On Solaris system (sx86cl64 runtime) strange things happen when you try and use ccl:run-program to execute another program IFF you (ql:quickload :aserve) and (net.aserve:start :port 8080 :server :new). Specifically: you get many many of these in the output of run program and sometimes the exec seems to fail in the child process:-

3-aserve-worker: 11/19/15 - 11:50:50 - got error :SITUATION is an invalid initarg to INITIALIZE-INSTANCE for #<STANDARD-CLASS SOCKET-ERROR>.
Valid initargs: (:STREAM :ACTION :CODE :IDENTIFIER).

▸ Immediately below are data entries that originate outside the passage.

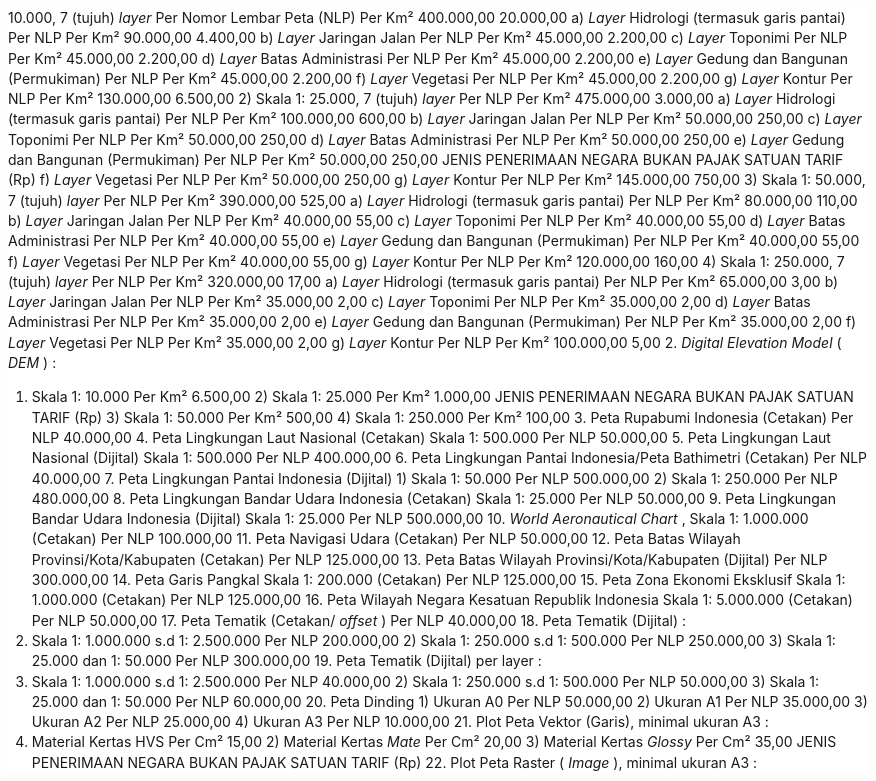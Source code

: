 10.000, 7 (tujuh) _layer_ Per Nomor Lembar Peta (NLP) Per Km² 400.000,00 20.000,00 a) _Layer_ Hidrologi (termasuk garis pantai) Per NLP Per Km² 90.000,00 4.400,00 b) _Layer_ Jaringan Jalan Per NLP Per Km² 45.000,00 2.200,00 c) _Layer_ Toponimi Per NLP Per Km² 45.000,00 2.200,00 d) _Layer_ Batas Administrasi Per NLP Per Km² 45.000,00 2.200,00 e) _Layer_ Gedung dan Bangunan (Permukiman) Per NLP Per Km² 45.000,00 2.200,00 f) _Layer_ Vegetasi Per NLP Per Km² 45.000,00 2.200,00 g) _Layer_ Kontur Per NLP Per Km² 130.000,00 6.500,00 2) Skala 1:
25.000, 7 (tujuh) _layer_ Per NLP Per Km² 475.000,00 3.000,00 a) _Layer_ Hidrologi (termasuk garis pantai) Per NLP Per Km² 100.000,00 600,00 b) _Layer_ Jaringan Jalan Per NLP Per Km² 50.000,00 250,00 c) _Layer_ Toponimi Per NLP Per Km² 50.000,00 250,00 d) _Layer_ Batas Administrasi Per NLP Per Km² 50.000,00 250,00 e) _Layer_ Gedung dan Bangunan (Permukiman) Per NLP Per Km² 50.000,00 250,00 JENIS PENERIMAAN NEGARA BUKAN PAJAK SATUAN TARIF (Rp) f) _Layer_ Vegetasi Per NLP Per Km² 50.000,00 250,00 g) _Layer_ Kontur Per NLP Per Km² 145.000,00 750,00 3) Skala 1:
50.000, 7 (tujuh) _layer_ Per NLP Per Km² 390.000,00 525,00 a) _Layer_ Hidrologi (termasuk garis pantai) Per NLP Per Km² 80.000,00 110,00 b) _Layer_ Jaringan Jalan Per NLP Per Km² 40.000,00 55,00 c) _Layer_ Toponimi Per NLP Per Km² 40.000,00 55,00 d) _Layer_ Batas Administrasi Per NLP Per Km² 40.000,00 55,00 e) _Layer_ Gedung dan Bangunan (Permukiman) Per NLP Per Km² 40.000,00 55,00 f) _Layer_ Vegetasi Per NLP Per Km² 40.000,00 55,00 g) _Layer_ Kontur Per NLP Per Km² 120.000,00 160,00 4) Skala 1:
250.000, 7 (tujuh) _layer_ Per NLP Per Km² 320.000,00 17,00 a) _Layer_ Hidrologi (termasuk garis pantai) Per NLP Per Km² 65.000,00 3,00 b) _Layer_ Jaringan Jalan Per NLP Per Km² 35.000,00 2,00 c) _Layer_ Toponimi Per NLP Per Km² 35.000,00 2,00 d) _Layer_ Batas Administrasi Per NLP Per Km² 35.000,00 2,00 e) _Layer_ Gedung dan Bangunan (Permukiman) Per NLP Per Km² 35.000,00 2,00 f) _Layer_ Vegetasi Per NLP Per Km² 35.000,00 2,00 g) _Layer_ Kontur Per NLP Per Km² 100.000,00 5,00 2. _Digital Elevation Model_ ( _DEM_ ) :
1) Skala 1:
10.000 Per Km² 6.500,00 2) Skala 1:
25.000 Per Km² 1.000,00 JENIS PENERIMAAN NEGARA BUKAN PAJAK SATUAN TARIF (Rp) 3) Skala 1:
50.000 Per Km² 500,00 4) Skala 1:
250.000 Per Km² 100,00 3. Peta Rupabumi Indonesia (Cetakan) Per NLP 40.000,00 4. Peta Lingkungan Laut Nasional (Cetakan) Skala 1:
500.000 Per NLP 50.000,00 5. Peta Lingkungan Laut Nasional (Dijital) Skala 1:
500.000 Per NLP 400.000,00 6. Peta Lingkungan Pantai Indonesia/Peta Bathimetri (Cetakan) Per NLP 40.000,00 7. Peta Lingkungan Pantai Indonesia (Dijital) 1) Skala 1:
50.000 Per NLP 500.000,00 2) Skala 1:
250.000 Per NLP 480.000,00 8. Peta Lingkungan Bandar Udara Indonesia (Cetakan) Skala 1:
25.000 Per NLP 50.000,00 9. Peta Lingkungan Bandar Udara Indonesia (Dijital) Skala 1:
25.000 Per NLP 500.000,00 10. _World Aeronautical Chart_ , Skala 1:
1.000.000 (Cetakan) Per NLP 100.000,00 11. Peta Navigasi Udara (Cetakan) Per NLP 50.000,00 12. Peta Batas Wilayah Provinsi/Kota/Kabupaten (Cetakan) Per NLP 125.000,00 13. Peta Batas Wilayah Provinsi/Kota/Kabupaten (Dijital) Per NLP 300.000,00 14. Peta Garis Pangkal Skala 1:
200.000 (Cetakan) Per NLP 125.000,00 15. Peta Zona Ekonomi Eksklusif Skala 1:
1.000.000 (Cetakan) Per NLP 125.000,00 16. Peta Wilayah Negara Kesatuan Republik Indonesia Skala 1:
5.000.000 (Cetakan) Per NLP 50.000,00 17. Peta Tematik (Cetakan/ _offset_ ) Per NLP 40.000,00 18. Peta Tematik (Dijital) :
1) Skala 1:
1.000.000 s.d 1:
2.500.000 Per NLP 200.000,00 2) Skala 1:
250.000 s.d 1:
500.000 Per NLP 250.000,00 3) Skala 1:
25.000 dan 1:
50.000 Per NLP 300.000,00 19. Peta Tematik (Dijital) per layer :
1) Skala 1:
1.000.000 s.d 1:
2.500.000 Per NLP 40.000,00 2) Skala 1:
250.000 s.d 1:
500.000 Per NLP 50.000,00 3) Skala 1:
25.000 dan 1:
50.000 Per NLP 60.000,00 20. Peta Dinding 1) Ukuran A0 Per NLP 50.000,00 2) Ukuran A1 Per NLP 35.000,00 3) Ukuran A2 Per NLP 25.000,00 4) Ukuran A3 Per NLP 10.000,00 21. Plot Peta Vektor (Garis), minimal ukuran A3 :
1) Material Kertas HVS Per Cm² 15,00 2) Material Kertas _Mate_ Per Cm² 20,00 3) Material Kertas _Glossy_ Per Cm² 35,00 JENIS PENERIMAAN NEGARA BUKAN PAJAK SATUAN TARIF (Rp) 22. Plot Peta Raster ( _Image_ ), minimal ukuran A3 :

aserve-accept-6: 11/19/15 - 11:50:50 - accept: error 0 on accept :SITUATION is an invalid initarg to INITIALIZE-INSTANCE for #<STANDARD-CLASS SOCKET-ERROR>.
Valid initargs: (:STREAM :ACTION :CODE :IDENTIFIER).

Obviously the specific error message above is due to acl-compat clobbering the CCL SOCKET-ERROR class, which is a problem in itself, BUT the bigger problem is the strange behaviour of ccl:run-program on Solaris only.

After discussing with rme on IRC he pointed me to this issue where it was decided to use forkall on Solaris instead of fork:- http://trac.clozure.com/ccl/changeset/11176

I tried just switching to fork on Solaris, but that seems to deadlock when trying to run-program, so I guess that is the issue which the above addressed. (cf https://docs.oracle.com/cd/E18752_01/html/816-5137/gen-1.html - search for 'deadlocks').

Nonetheless, Solaris is doing something quite distinctly different from Darwin and, presumably, Linux here, in cloning all the threads in the child and the above Oracle docs mention interesting problems that can happen when another whole set of running threads appear with access to the same descriptors, so I don't think the Solaris version is really doing the Right Thing.

So, I decided to try and fix the trac problem described above in a different way by setting up argv in the thread which will do the exec instead of the other thread. I have attached (hopefully) the two changed function definitions. From initial (very quick) testing this seems to work fine, but I haven't tested it very hard.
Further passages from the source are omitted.